Opinion
Case No. 3:19-md-2885
06-11-2020
Judge M. Casey Rodgers
ORDER
On June 10, 2020, the Court conducted a telephone hearing at the request of the parties to address three unresolved discovery disputes in this multidistrict litigation. For the reasons discussed on the record at the telephonic hearing and as summarized below, the parties' discovery disputes are resolved as follows.
I. ADDITIONAL CUSTODIANS
By way of background, since this litigation began last year Defendants have collected, reviewed, and produced more than 50 custodial files to the TAR corpus and, notably, produced 330,000 documents in discovery. Plaintiffs now request to add six additional custodians: (1) Steve Todor; (2) John Clingman; (3) John Jurney; (4) Selina Ramirez; (5) Rafael Martinez; (6) Mike Edwards.
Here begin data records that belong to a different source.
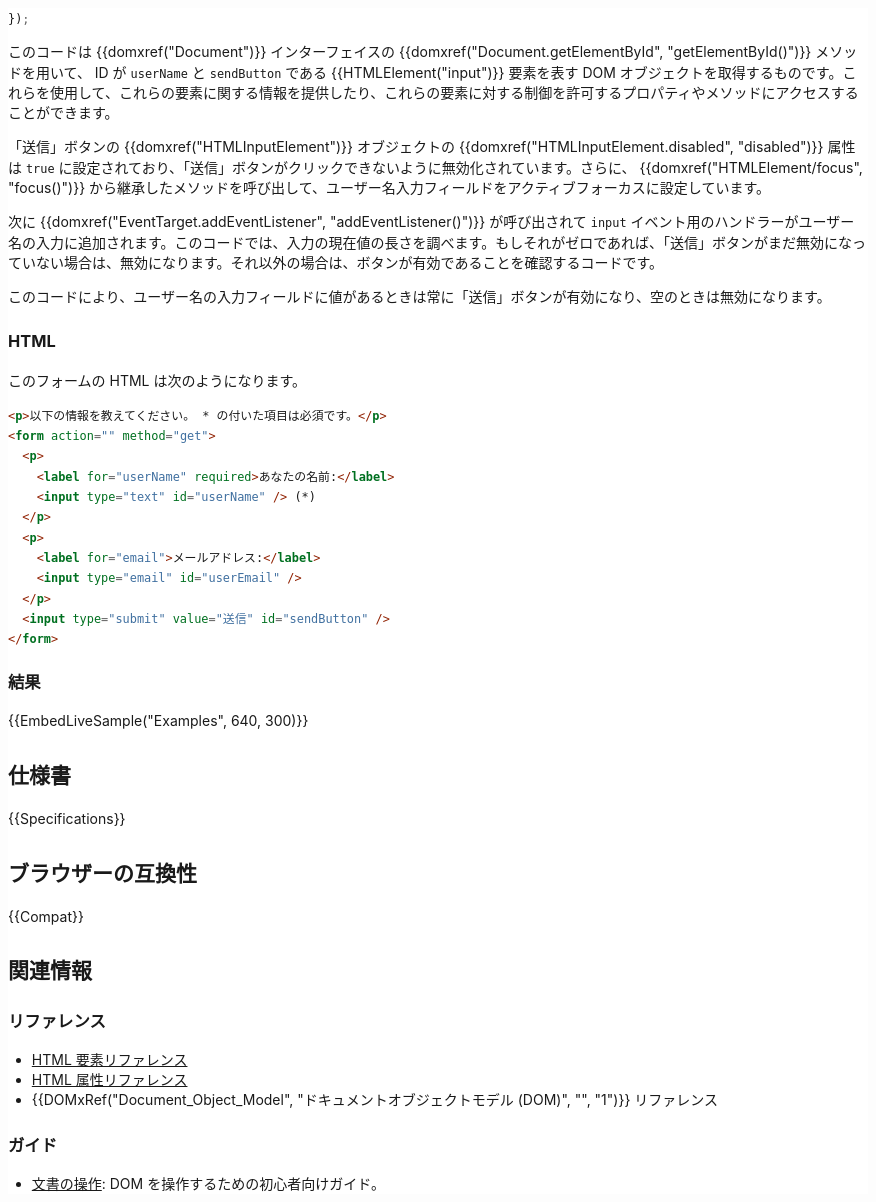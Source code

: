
 ```js
});
```

このコードは {{domxref("Document")}} インターフェイスの {{domxref("Document.getElementById", "getElementById()")}} メソッドを用いて、 ID が `userName` と `sendButton` である {{HTMLElement("input")}} 要素を表す DOM オブジェクトを取得するものです。これらを使用して、これらの要素に関する情報を提供したり、これらの要素に対する制御を許可するプロパティやメソッドにアクセスすることができます。

「送信」ボタンの {{domxref("HTMLInputElement")}} オブジェクトの {{domxref("HTMLInputElement.disabled", "disabled")}} 属性は `true` に設定されており、「送信」ボタンがクリックできないように無効化されています。さらに、 {{domxref("HTMLElement/focus", "focus()")}} から継承したメソッドを呼び出して、ユーザー名入力フィールドをアクティブフォーカスに設定しています。

次に {{domxref("EventTarget.addEventListener", "addEventListener()")}} が呼び出されて `input` イベント用のハンドラーがユーザー名の入力に追加されます。このコードでは、入力の現在値の長さを調べます。もしそれがゼロであれば、「送信」ボタンがまだ無効になっていない場合は、無効になります。それ以外の場合は、ボタンが有効であることを確認するコードです。

このコードにより、ユーザー名の入力フィールドに値があるときは常に「送信」ボタンが有効になり、空のときは無効になります。

### HTML

このフォームの HTML は次のようになります。

```html
<p>以下の情報を教えてください。 * の付いた項目は必須です。</p>
<form action="" method="get">
  <p>
    <label for="userName" required>あなたの名前:</label>
    <input type="text" id="userName" /> (*)
  </p>
  <p>
    <label for="email">メールアドレス:</label>
    <input type="email" id="userEmail" />
  </p>
  <input type="submit" value="送信" id="sendButton" />
</form>
```

### 結果

{{EmbedLiveSample("Examples", 640, 300)}}

## 仕様書

{{Specifications}}

## ブラウザーの互換性

{{Compat}}

## 関連情報

### リファレンス

- [HTML 要素リファレンス](/ja/docs/Web/HTML/Element)
- [HTML 属性リファレンス](/ja/docs/Web/HTML/Attributes)
- {{DOMxRef("Document_Object_Model", "ドキュメントオブジェクトモデル (DOM)", "", "1")}} リファレンス

### ガイド

- [文書の操作](/ja/docs/Learn/JavaScript/Client-side_web_APIs/Manipulating_documents): DOM を操作するための初心者向けガイド。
Defendants resist designating additional custodians on the bases that Plaintiffs' requests are untimely and, alternatively, that production of these custodial files will not yield relevant discovery.
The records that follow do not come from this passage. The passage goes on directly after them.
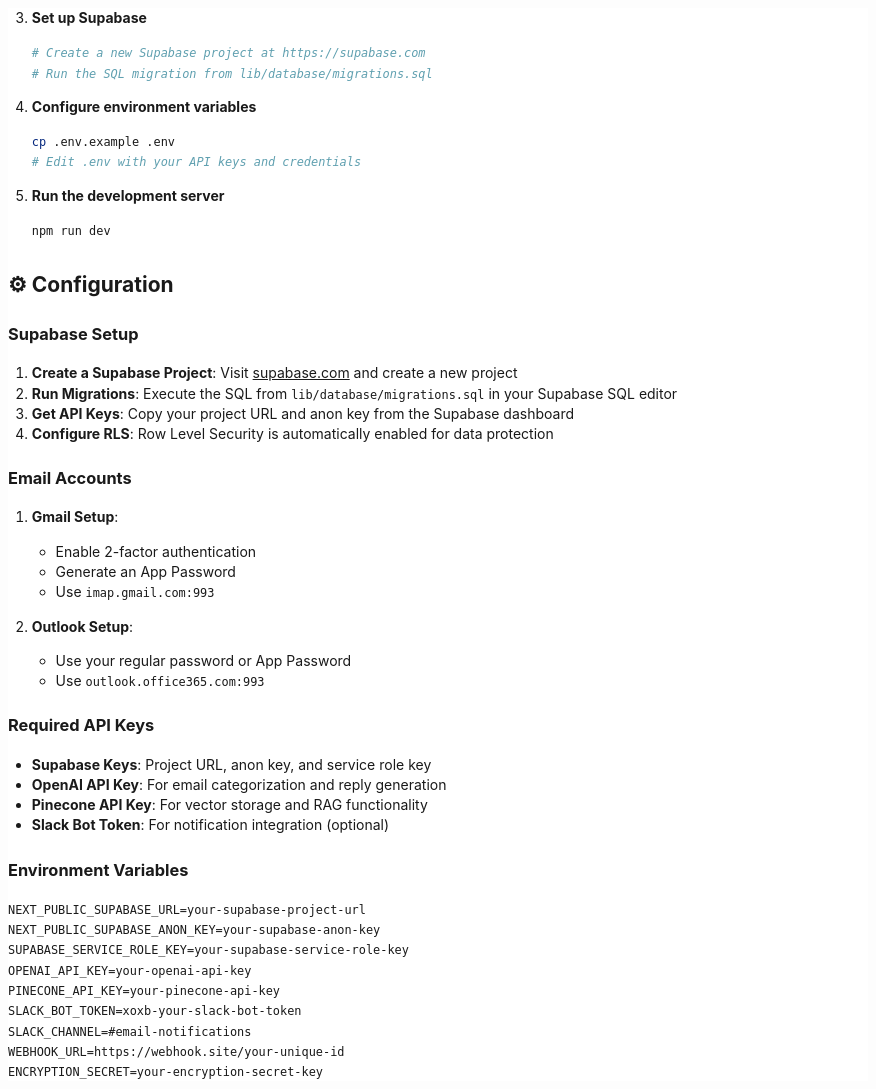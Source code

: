 3. **Set up Supabase**
   ```bash
   # Create a new Supabase project at https://supabase.com
   # Run the SQL migration from lib/database/migrations.sql
   ```

4. **Configure environment variables**
   ```bash
   cp .env.example .env
   # Edit .env with your API keys and credentials
   ```

5. **Run the development server**
   ```bash
   npm run dev
   ```

## ⚙️ Configuration

### Supabase Setup

1. **Create a Supabase Project**: Visit [supabase.com](https://supabase.com) and create a new project
2. **Run Migrations**: Execute the SQL from `lib/database/migrations.sql` in your Supabase SQL editor
3. **Get API Keys**: Copy your project URL and anon key from the Supabase dashboard
4. **Configure RLS**: Row Level Security is automatically enabled for data protection

### Email Accounts

1. **Gmail Setup**:
   - Enable 2-factor authentication
   - Generate an App Password
   - Use `imap.gmail.com:993`

2. **Outlook Setup**:
   - Use your regular password or App Password
   - Use `outlook.office365.com:993`

### Required API Keys

- **Supabase Keys**: Project URL, anon key, and service role key
- **OpenAI API Key**: For email categorization and reply generation
- **Pinecone API Key**: For vector storage and RAG functionality
- **Slack Bot Token**: For notification integration (optional)

### Environment Variables

```env
NEXT_PUBLIC_SUPABASE_URL=your-supabase-project-url
NEXT_PUBLIC_SUPABASE_ANON_KEY=your-supabase-anon-key
SUPABASE_SERVICE_ROLE_KEY=your-supabase-service-role-key
OPENAI_API_KEY=your-openai-api-key
PINECONE_API_KEY=your-pinecone-api-key
SLACK_BOT_TOKEN=xoxb-your-slack-bot-token
SLACK_CHANNEL=#email-notifications
WEBHOOK_URL=https://webhook.site/your-unique-id
ENCRYPTION_SECRET=your-encryption-secret-key
```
The Court construes this dispute as a motion to compel the production of discovery. Plaintiffs, as the requesting party, must demonstrate each custodian would provide "unique relevant information not already obtained." The Court weighs this showing against the obvious burden on Defendants to collect, review, and produce a new custodial file to the TAR corpus, which Defendants describe as an onerous process taking several weeks to complete. Upon careful consideration, Plaintiffs' motion is due to be GRANTED IN PART and DENIED IN PART.
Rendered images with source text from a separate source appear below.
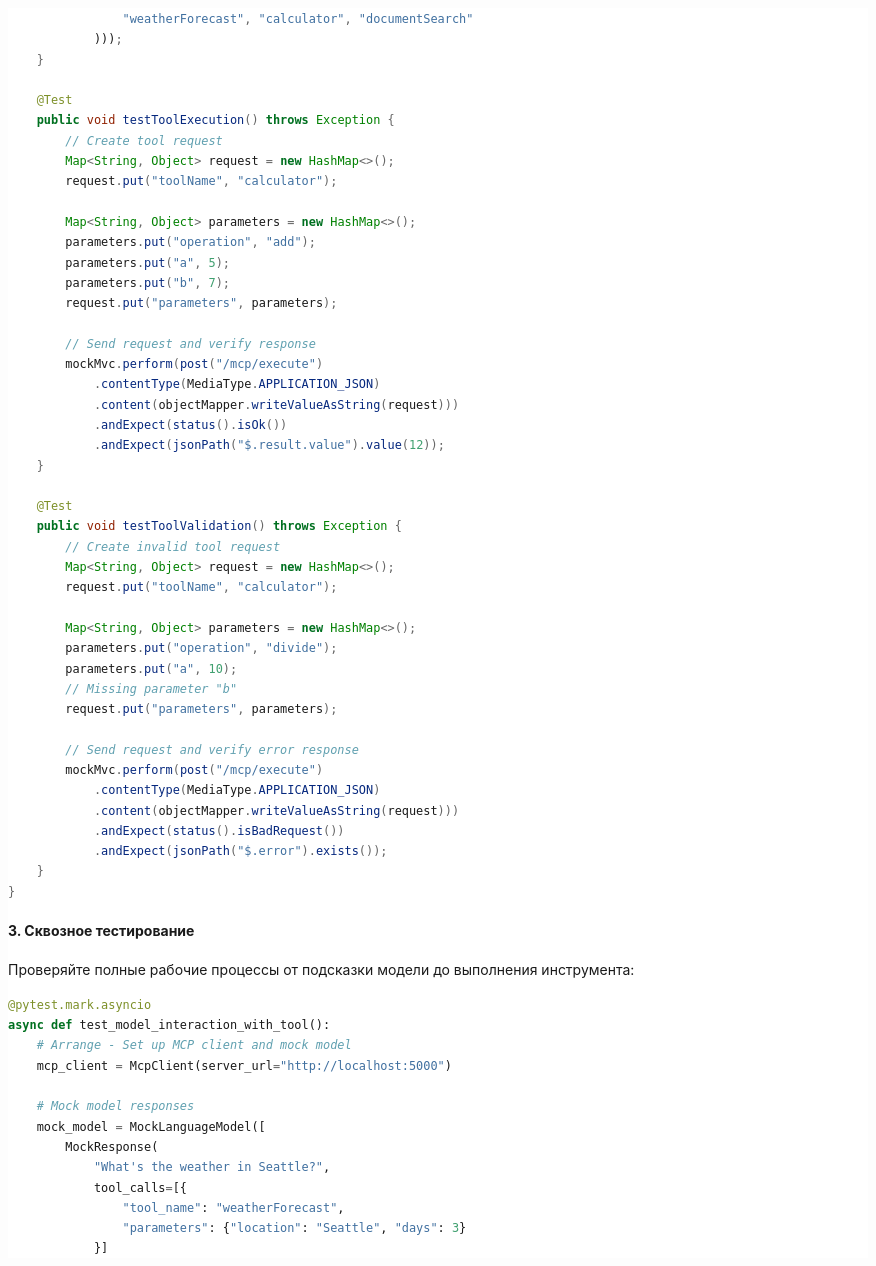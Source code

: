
 ```java
                "weatherForecast", "calculator", "documentSearch"
            )));
    }
    
    @Test
    public void testToolExecution() throws Exception {
        // Create tool request
        Map<String, Object> request = new HashMap<>();
        request.put("toolName", "calculator");
        
        Map<String, Object> parameters = new HashMap<>();
        parameters.put("operation", "add");
        parameters.put("a", 5);
        parameters.put("b", 7);
        request.put("parameters", parameters);
        
        // Send request and verify response
        mockMvc.perform(post("/mcp/execute")
            .contentType(MediaType.APPLICATION_JSON)
            .content(objectMapper.writeValueAsString(request)))
            .andExpect(status().isOk())
            .andExpect(jsonPath("$.result.value").value(12));
    }
    
    @Test
    public void testToolValidation() throws Exception {
        // Create invalid tool request
        Map<String, Object> request = new HashMap<>();
        request.put("toolName", "calculator");
        
        Map<String, Object> parameters = new HashMap<>();
        parameters.put("operation", "divide");
        parameters.put("a", 10);
        // Missing parameter "b"
        request.put("parameters", parameters);
        
        // Send request and verify error response
        mockMvc.perform(post("/mcp/execute")
            .contentType(MediaType.APPLICATION_JSON)
            .content(objectMapper.writeValueAsString(request)))
            .andExpect(status().isBadRequest())
            .andExpect(jsonPath("$.error").exists());
    }
}
```

#### 3. Сквозное тестирование

Проверяйте полные рабочие процессы от подсказки модели до выполнения инструмента:

```python
@pytest.mark.asyncio
async def test_model_interaction_with_tool():
    # Arrange - Set up MCP client and mock model
    mcp_client = McpClient(server_url="http://localhost:5000")
    
    # Mock model responses
    mock_model = MockLanguageModel([
        MockResponse(
            "What's the weather in Seattle?",
            tool_calls=[{
                "tool_name": "weatherForecast",
                "parameters": {"location": "Seattle", "days": 3}
            }]
```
Fort Worth Emps.' Ret. Fund v. J.P. Morgan Chase & Co., 297 F.R.D. 99, 107 (S.D.N.Y. 2013); see also Garcia Ramirez v. U.S. Immigration and Customs Enforcement, 331 F.R.D. 194, 198 (D.D.C. 2019) (applying the "unique relevant information" standard for designating additional custodians); In re EpiPen (Epinephrine Injection, USP) Mktg., Sales Practice and Antitrust Litig., No. 17-md-2785-DDC-TJJ, 2018 WL 1440923, at *2 (D. Kan. Mar. 15, 2018) (describing the "general principles" pertinent to a party's request to compel designation of disputed individuals as ESI custodians).
Willcox v. Lloyds TSB Bank, PLC, No. 13-508-ACK-RLP, 2015 WL 13811490, at *6 (D. Haw. June 15, 2015) (weighing "the benefit of the information and documents" from a custodian against "the burden on [the responding party] for collecting, reviewing, and producing the documents").
A. Aearo Operations Division
Plaintiffs' first request pertains to Mr. Todor, Mr. Clingman, and Mr. Jurney, all of whom were employed in Defendant Aearo's Operations Division. The Court will address each individual in turn.
Mr. Todor was the Quality Assurance Manager of Aearo Operations between 1996 and 2008, during which time Defendants developed the CAEv2, the dual-ended Combat Arms earplugs that are the subject of this litigation. Plaintiffs say that other discovery shows Mr. Todor was involved with testing of and quality assurance for the CAEv2 and, in 2000, signed off on a standard operating procedure for the CAEv2. Moreover, Mr. Todor approved specification sheets for the component parts of the filter in the CAEv2. Defendants argue that Mr. Todor's custodial file would be duplicative of three previously designated custodians, and Defendants have already collected and added to the TAR corpus more than 9,000 emails and attachments sent from or to Mr. Todor.
Mr. Clingman was the Production Manager of Aearo Operations during the development of the CAEv2. He originated the standard operating procedure for auditory assembly of the CAEv2. Defendants, again, argue that Mr. Clingman's custodial file would be duplicative of five previously designated custodians, and Defendants have collected and added to the TAR corpus more than 24,000 emails and attachments sent from or to Mr. Clingman.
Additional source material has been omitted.